» **Problem**:
With the line containing "It also creates" as the start and the line containing "This file uses sentiment_AA.csv" as the end, transcribe that span of the entries below exactly, including both.
·····
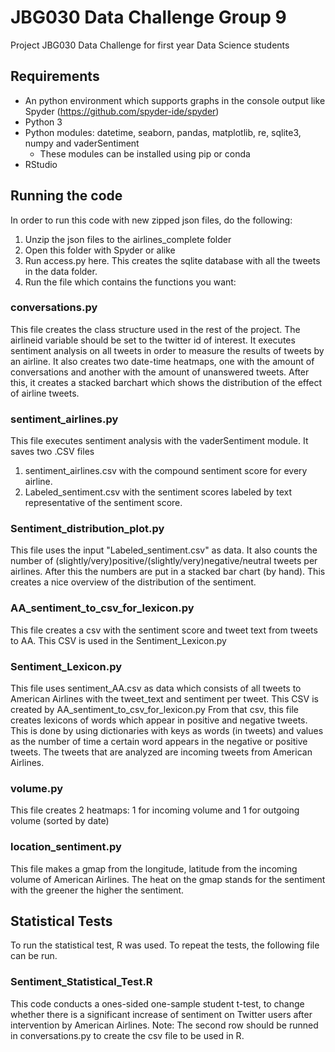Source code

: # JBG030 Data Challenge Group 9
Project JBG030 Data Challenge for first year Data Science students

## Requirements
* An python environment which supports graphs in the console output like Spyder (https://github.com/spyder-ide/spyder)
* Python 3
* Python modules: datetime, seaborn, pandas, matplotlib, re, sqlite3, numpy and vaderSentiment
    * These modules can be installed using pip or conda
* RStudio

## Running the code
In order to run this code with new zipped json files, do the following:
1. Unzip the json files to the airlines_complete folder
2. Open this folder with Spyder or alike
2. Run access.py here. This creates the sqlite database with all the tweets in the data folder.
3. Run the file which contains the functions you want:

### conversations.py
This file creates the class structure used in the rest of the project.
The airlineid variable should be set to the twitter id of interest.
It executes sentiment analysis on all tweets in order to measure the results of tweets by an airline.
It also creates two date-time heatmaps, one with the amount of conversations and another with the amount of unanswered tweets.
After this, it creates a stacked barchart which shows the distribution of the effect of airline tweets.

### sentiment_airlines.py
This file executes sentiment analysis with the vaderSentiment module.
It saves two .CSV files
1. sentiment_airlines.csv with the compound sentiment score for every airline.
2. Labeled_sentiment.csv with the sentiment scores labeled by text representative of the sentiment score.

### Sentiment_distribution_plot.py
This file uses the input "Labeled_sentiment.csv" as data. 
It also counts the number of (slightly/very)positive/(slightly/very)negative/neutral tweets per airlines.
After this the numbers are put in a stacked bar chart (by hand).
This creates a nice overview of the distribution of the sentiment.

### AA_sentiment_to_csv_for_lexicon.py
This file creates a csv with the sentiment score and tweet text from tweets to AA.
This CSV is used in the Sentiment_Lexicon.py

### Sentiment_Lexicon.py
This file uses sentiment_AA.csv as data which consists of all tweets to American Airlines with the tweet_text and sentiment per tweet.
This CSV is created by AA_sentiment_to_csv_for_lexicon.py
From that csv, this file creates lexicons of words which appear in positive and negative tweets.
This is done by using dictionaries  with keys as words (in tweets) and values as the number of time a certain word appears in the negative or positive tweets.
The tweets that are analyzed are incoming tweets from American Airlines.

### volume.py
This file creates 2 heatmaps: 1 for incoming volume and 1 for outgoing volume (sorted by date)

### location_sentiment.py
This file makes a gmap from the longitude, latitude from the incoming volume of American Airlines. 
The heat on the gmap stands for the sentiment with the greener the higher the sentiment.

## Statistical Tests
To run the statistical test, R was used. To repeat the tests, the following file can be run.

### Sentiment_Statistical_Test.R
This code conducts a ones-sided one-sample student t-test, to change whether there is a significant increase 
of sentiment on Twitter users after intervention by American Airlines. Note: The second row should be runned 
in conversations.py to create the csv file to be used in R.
·····
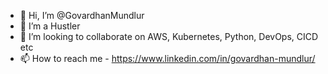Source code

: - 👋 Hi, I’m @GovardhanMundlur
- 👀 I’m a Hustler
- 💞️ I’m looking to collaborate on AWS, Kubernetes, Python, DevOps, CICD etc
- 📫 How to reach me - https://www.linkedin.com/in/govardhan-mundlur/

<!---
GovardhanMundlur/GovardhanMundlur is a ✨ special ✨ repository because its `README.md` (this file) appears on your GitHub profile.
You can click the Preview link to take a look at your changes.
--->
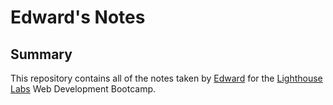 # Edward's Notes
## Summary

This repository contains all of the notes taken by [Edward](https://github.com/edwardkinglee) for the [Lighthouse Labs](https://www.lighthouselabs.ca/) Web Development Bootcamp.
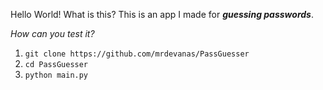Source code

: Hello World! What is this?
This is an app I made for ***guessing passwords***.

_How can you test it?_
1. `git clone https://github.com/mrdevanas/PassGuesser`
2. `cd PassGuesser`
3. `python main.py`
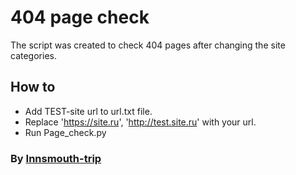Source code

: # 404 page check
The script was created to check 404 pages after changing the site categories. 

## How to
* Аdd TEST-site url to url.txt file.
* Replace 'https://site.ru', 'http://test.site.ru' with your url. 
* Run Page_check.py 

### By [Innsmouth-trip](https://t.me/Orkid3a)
·····
» **Problem solution**:
It also creates two date-time heatmaps, one with the amount of conversations and another with the amount of unanswered tweets.
After this, it creates a stacked barchart which shows the distribution of the effect of airline tweets.

### sentiment_airlines.py
This file executes sentiment analysis with the vaderSentiment module.
It saves two .CSV files
1. sentiment_airlines.csv with the compound sentiment score for every airline.
2. Labeled_sentiment.csv with the sentiment scores labeled by text representative of the sentiment score.

### Sentiment_distribution_plot.py
This file uses the input "Labeled_sentiment.csv" as data. 
It also counts the number of (slightly/very)positive/(slightly/very)negative/neutral tweets per airlines.
After this the numbers are put in a stacked bar chart (by hand).
This creates a nice overview of the distribution of the sentiment.

### AA_sentiment_to_csv_for_lexicon.py
This file creates a csv with the sentiment score and tweet text from tweets to AA.
This CSV is used in the Sentiment_Lexicon.py

### Sentiment_Lexicon.py
This file uses sentiment_AA.csv as data which consists of all tweets to American Airlines with the tweet_text and sentiment per tweet.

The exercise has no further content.